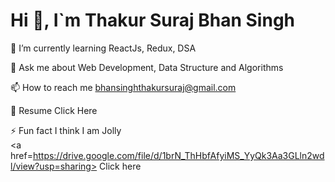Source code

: # Hi 👋, I`m Thakur Suraj Bhan Singh
                                   
 🌱 I’m currently learning ReactJs, Redux, DSA

💬 Ask me about Web Development, Data Structure and Algorithms

📫 How to reach me bhansinghthakursuraj@gmail.com

📄 Resume Click Here

⚡ Fun fact I think I am Jolly   
<a href=https://drive.google.com/file/d/1brN_ThHbfAfyiMS_YyQk3Aa3GLln2wdl/view?usp=sharing> Click here</a>




<!--
**Surajj07/Surajj07** is a ✨ _special_ ✨ repository because its `README.md` (this file) appears on your GitHub profile.

Here are some ideas to get you started:

- 🔭 I’m currently working on ...
- 🌱 I’m currently learning ...
- 👯 I’m looking to collaborate on ...
- 🤔 I’m looking for help with ...
- 💬 Ask me about ...
- 📫 How to reach me: ...
- 😄 Pronouns: ...
- ⚡ Fun fact: ...
-->
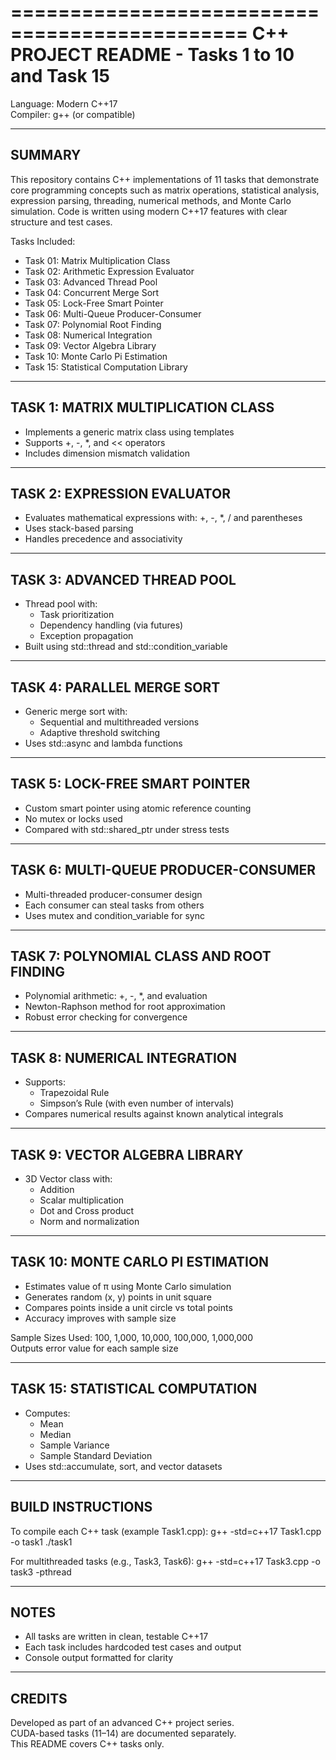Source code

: ==============================================
C++ PROJECT README - Tasks 1 to 10 and Task 15
==============================================

  
Language: Modern C++17  
Compiler: g++ (or compatible)

-----------------------------------------------------
SUMMARY
-----------------------------------------------------
This repository contains C++ implementations of 11 tasks that demonstrate core programming concepts such as matrix operations, statistical analysis, expression parsing, threading, numerical methods, and Monte Carlo simulation. Code is written using modern C++17 features with clear structure and test cases.

Tasks Included:
- Task 01: Matrix Multiplication Class
- Task 02: Arithmetic Expression Evaluator
- Task 03: Advanced Thread Pool
- Task 04: Concurrent Merge Sort
- Task 05: Lock-Free Smart Pointer
- Task 06: Multi-Queue Producer-Consumer
- Task 07: Polynomial Root Finding
- Task 08: Numerical Integration
- Task 09: Vector Algebra Library
- Task 10: Monte Carlo Pi Estimation
- Task 15: Statistical Computation Library

-----------------------------------------------------
TASK 1: MATRIX MULTIPLICATION CLASS
-----------------------------------------------------
- Implements a generic matrix class using templates
- Supports +, -, *, and << operators
- Includes dimension mismatch validation

-----------------------------------------------------
TASK 2: EXPRESSION EVALUATOR
-----------------------------------------------------
- Evaluates mathematical expressions with:
  +, -, *, / and parentheses
- Uses stack-based parsing
- Handles precedence and associativity

-----------------------------------------------------
TASK 3: ADVANCED THREAD POOL
-----------------------------------------------------
- Thread pool with:
  - Task prioritization
  - Dependency handling (via futures)
  - Exception propagation
- Built using std::thread and std::condition_variable

-----------------------------------------------------
TASK 4: PARALLEL MERGE SORT
-----------------------------------------------------
- Generic merge sort with:
  - Sequential and multithreaded versions
  - Adaptive threshold switching
- Uses std::async and lambda functions

-----------------------------------------------------
TASK 5: LOCK-FREE SMART POINTER
-----------------------------------------------------
- Custom smart pointer using atomic reference counting
- No mutex or locks used
- Compared with std::shared_ptr under stress tests

-----------------------------------------------------
TASK 6: MULTI-QUEUE PRODUCER-CONSUMER
-----------------------------------------------------
- Multi-threaded producer-consumer design
- Each consumer can steal tasks from others
- Uses mutex and condition_variable for sync

-----------------------------------------------------
TASK 7: POLYNOMIAL CLASS AND ROOT FINDING
-----------------------------------------------------
- Polynomial arithmetic: +, -, *, and evaluation
- Newton-Raphson method for root approximation
- Robust error checking for convergence

-----------------------------------------------------
TASK 8: NUMERICAL INTEGRATION
-----------------------------------------------------
- Supports:
  - Trapezoidal Rule
  - Simpson’s Rule (with even number of intervals)
- Compares numerical results against known analytical integrals

-----------------------------------------------------
TASK 9: VECTOR ALGEBRA LIBRARY
-----------------------------------------------------
- 3D Vector class with:
  - Addition
  - Scalar multiplication
  - Dot and Cross product
  - Norm and normalization

-----------------------------------------------------
TASK 10: MONTE CARLO PI ESTIMATION
-----------------------------------------------------
- Estimates value of π using Monte Carlo simulation
- Generates random (x, y) points in unit square
- Compares points inside a unit circle vs total points
- Accuracy improves with sample size

Sample Sizes Used: 100, 1,000, 10,000, 100,000, 1,000,000  
Outputs error value for each sample size

-----------------------------------------------------
TASK 15: STATISTICAL COMPUTATION
-----------------------------------------------------
- Computes:
  - Mean
  - Median
  - Sample Variance
  - Sample Standard Deviation
- Uses std::accumulate, sort, and vector datasets

-----------------------------------------------------
BUILD INSTRUCTIONS
-----------------------------------------------------
To compile each C++ task (example Task1.cpp):
  g++ -std=c++17 Task1.cpp -o task1
  ./task1

For multithreaded tasks (e.g., Task3, Task6):
  g++ -std=c++17 Task3.cpp -o task3 -pthread

-----------------------------------------------------
NOTES
-----------------------------------------------------
- All tasks are written in clean, testable C++17
- Each task includes hardcoded test cases and output
- Console output formatted for clarity

-----------------------------------------------------
CREDITS
-----------------------------------------------------
Developed as part of an advanced C++ project series.  
CUDA-based tasks (11–14) are documented separately.  
This README covers C++ tasks only.


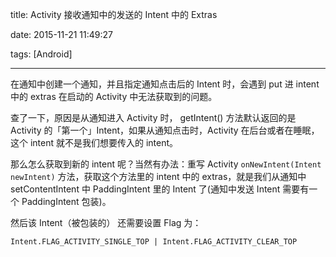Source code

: title: Activity 接收通知中的发送的 Intent 中的 Extras

date: 2015-11-21 11:49:27

tags: [Android]

---

在通知中创建一个通知，并且指定通知点击后的 Intent 时，会遇到 put 进 intent 中的 extras 在启动的 Activity 中无法获取到的问题。

查了一下，原因是从通知进入 Activity 时， getIntent() 方法默认返回的是 Activity 的「第一个」Intent，如果从通知点击时，Activity 在后台或者在睡眠，这个 intent 就不是我们想要传入的 intent。

那么怎么获取到新的 intent 呢？当然有办法：重写 Activity `onNewIntent(Intent newIntent)` 方法，获取这个方法里的 intent 中的 extras，就是我们从通知中 setContentIntent 中 PaddingIntent 里的 Intent 了(通知中发送 Intent 需要有一个 PaddingIntent 包装)。

然后该 Intent（被包装的） 还需要设置 Flag 为：

    Intent.FLAG_ACTIVITY_SINGLE_TOP | Intent.FLAG_ACTIVITY_CLEAR_TOP
    
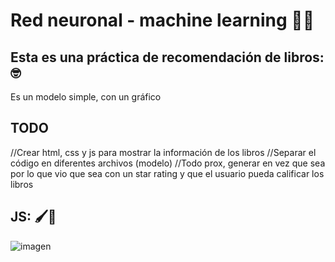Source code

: # Red neuronal - machine learning 🧠💛
## Esta es una práctica de recomendación de libros: 🤓
Es un modelo simple, con un gráfico
## TODO
//Crear html, css y js para mostrar la información de los libros
//Separar el código en diferentes archivos (modelo)
//Todo prox, generar en vez que sea por lo que vio que sea con un star rating y que el usuario pueda calificar los libros
## JS: 🖌️💖
![imagen](https://github.com/Darigo30/machine-learning-libros/assets/39928174/1dbf21b3-547e-4722-837e-4581b83c2e1e)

☆ ☆ ☆ ☆

> _TASK DETAILS_
Write the listing again exactly, duplicating every line and skipping the pictures.

> _TASK ANSWER_
Source code

: # Hi 👋, I`m Thakur Suraj Bhan Singh
                                   
 🌱 I’m currently learning ReactJs, Redux, DSA

💬 Ask me about Web Development, Data Structure and Algorithms

📫 How to reach me bhansinghthakursuraj@gmail.com

📄 Resume Click Here

⚡ Fun fact I think I am Jolly   
<a href=https://drive.google.com/file/d/1brN_ThHbfAfyiMS_YyQk3Aa3GLln2wdl/view?usp=sharing> Click here</a>




<!--
**Surajj07/Surajj07** is a ✨ _special_ ✨ repository because its `README.md` (this file) appears on your GitHub profile.

Here are some ideas to get you started:

- 🔭 I’m currently working on ...
- 🌱 I’m currently learning ...
- 👯 I’m looking to collaborate on ...
- 🤔 I’m looking for help with ...
- 💬 Ask me about ...
- 📫 How to reach me: ...
- 😄 Pronouns: ...
- ⚡ Fun fact: ...
-->
Source code

: ==============================================
C++ PROJECT README - Tasks 1 to 10 and Task 15
==============================================

  
Language: Modern C++17  
Compiler: g++ (or compatible)

-----------------------------------------------------
SUMMARY
-----------------------------------------------------
This repository contains C++ implementations of 11 tasks that demonstrate core programming concepts such as matrix operations, statistical analysis, expression parsing, threading, numerical methods, and Monte Carlo simulation. Code is written using modern C++17 features with clear structure and test cases.

Tasks Included:
- Task 01: Matrix Multiplication Class
- Task 02: Arithmetic Expression Evaluator
- Task 03: Advanced Thread Pool
- Task 04: Concurrent Merge Sort
- Task 05: Lock-Free Smart Pointer
- Task 06: Multi-Queue Producer-Consumer
- Task 07: Polynomial Root Finding
- Task 08: Numerical Integration
- Task 09: Vector Algebra Library
- Task 10: Monte Carlo Pi Estimation
- Task 15: Statistical Computation Library

-----------------------------------------------------
TASK 1: MATRIX MULTIPLICATION CLASS
-----------------------------------------------------
- Implements a generic matrix class using templates
- Supports +, -, *, and << operators
- Includes dimension mismatch validation

-----------------------------------------------------
TASK 2: EXPRESSION EVALUATOR
-----------------------------------------------------
- Evaluates mathematical expressions with:
  +, -, *, / and parentheses
- Uses stack-based parsing
- Handles precedence and associativity

-----------------------------------------------------
TASK 3: ADVANCED THREAD POOL
-----------------------------------------------------
- Thread pool with:
  - Task prioritization
  - Dependency handling (via futures)
  - Exception propagation
- Built using std::thread and std::condition_variable

-----------------------------------------------------
TASK 4: PARALLEL MERGE SORT
-----------------------------------------------------
- Generic merge sort with:
  - Sequential and multithreaded versions
  - Adaptive threshold switching
- Uses std::async and lambda functions

-----------------------------------------------------
TASK 5: LOCK-FREE SMART POINTER
-----------------------------------------------------
- Custom smart pointer using atomic reference counting
- No mutex or locks used
- Compared with std::shared_ptr under stress tests

-----------------------------------------------------
TASK 6: MULTI-QUEUE PRODUCER-CONSUMER
-----------------------------------------------------
- Multi-threaded producer-consumer design
- Each consumer can steal tasks from others
- Uses mutex and condition_variable for sync

-----------------------------------------------------
TASK 7: POLYNOMIAL CLASS AND ROOT FINDING
-----------------------------------------------------
- Polynomial arithmetic: +, -, *, and evaluation
- Newton-Raphson method for root approximation
- Robust error checking for convergence

-----------------------------------------------------
TASK 8: NUMERICAL INTEGRATION
-----------------------------------------------------
- Supports:
  - Trapezoidal Rule
  - Simpson’s Rule (with even number of intervals)
- Compares numerical results against known analytical integrals

-----------------------------------------------------
TASK 9: VECTOR ALGEBRA LIBRARY
-----------------------------------------------------
- 3D Vector class with:
  - Addition
  - Scalar multiplication
  - Dot and Cross product
  - Norm and normalization

-----------------------------------------------------
TASK 10: MONTE CARLO PI ESTIMATION
-----------------------------------------------------
- Estimates value of π using Monte Carlo simulation
- Generates random (x, y) points in unit square
- Compares points inside a unit circle vs total points
- Accuracy improves with sample size

Sample Sizes Used: 100, 1,000, 10,000, 100,000, 1,000,000  
Outputs error value for each sample size

-----------------------------------------------------
TASK 15: STATISTICAL COMPUTATION
-----------------------------------------------------
- Computes:
  - Mean
  - Median
  - Sample Variance
  - Sample Standard Deviation
- Uses std::accumulate, sort, and vector datasets

-----------------------------------------------------
BUILD INSTRUCTIONS
-----------------------------------------------------
To compile each C++ task (example Task1.cpp):
  g++ -std=c++17 Task1.cpp -o task1
  ./task1

For multithreaded tasks (e.g., Task3, Task6):
  g++ -std=c++17 Task3.cpp -o task3 -pthread

-----------------------------------------------------
NOTES
-----------------------------------------------------
- All tasks are written in clean, testable C++17
- Each task includes hardcoded test cases and output
- Console output formatted for clarity

-----------------------------------------------------
CREDITS
-----------------------------------------------------
Developed as part of an advanced C++ project series.  
CUDA-based tasks (11–14) are documented separately.  
This README covers C++ tasks only.


Source code

: title: Activity 接收通知中的发送的 Intent 中的 Extras

date: 2015-11-21 11:49:27

tags: [Android]

---

在通知中创建一个通知，并且指定通知点击后的 Intent 时，会遇到 put 进 intent 中的 extras 在启动的 Activity 中无法获取到的问题。

查了一下，原因是从通知进入 Activity 时， getIntent() 方法默认返回的是 Activity 的「第一个」Intent，如果从通知点击时，Activity 在后台或者在睡眠，这个 intent 就不是我们想要传入的 intent。

那么怎么获取到新的 intent 呢？当然有办法：重写 Activity `onNewIntent(Intent newIntent)` 方法，获取这个方法里的 intent 中的 extras，就是我们从通知中 setContentIntent 中 PaddingIntent 里的 Intent 了(通知中发送 Intent 需要有一个 PaddingIntent 包装)。

然后该 Intent（被包装的） 还需要设置 Flag 为：

    Intent.FLAG_ACTIVITY_SINGLE_TOP | Intent.FLAG_ACTIVITY_CLEAR_TOP
    
Source code

: # Red neuronal - machine learning 🧠💛
## Esta es una práctica de recomendación de libros: 🤓
Es un modelo simple, con un gráfico
## TODO
//Crear html, css y js para mostrar la información de los libros
//Separar el código en diferentes archivos (modelo)
//Todo prox, generar en vez que sea por lo que vio que sea con un star rating y que el usuario pueda calificar los libros
## JS: 🖌️💖
![imagen](https://github.com/Darigo30/machine-learning-libros/assets/39928174/1dbf21b3-547e-4722-837e-4581b83c2e1e)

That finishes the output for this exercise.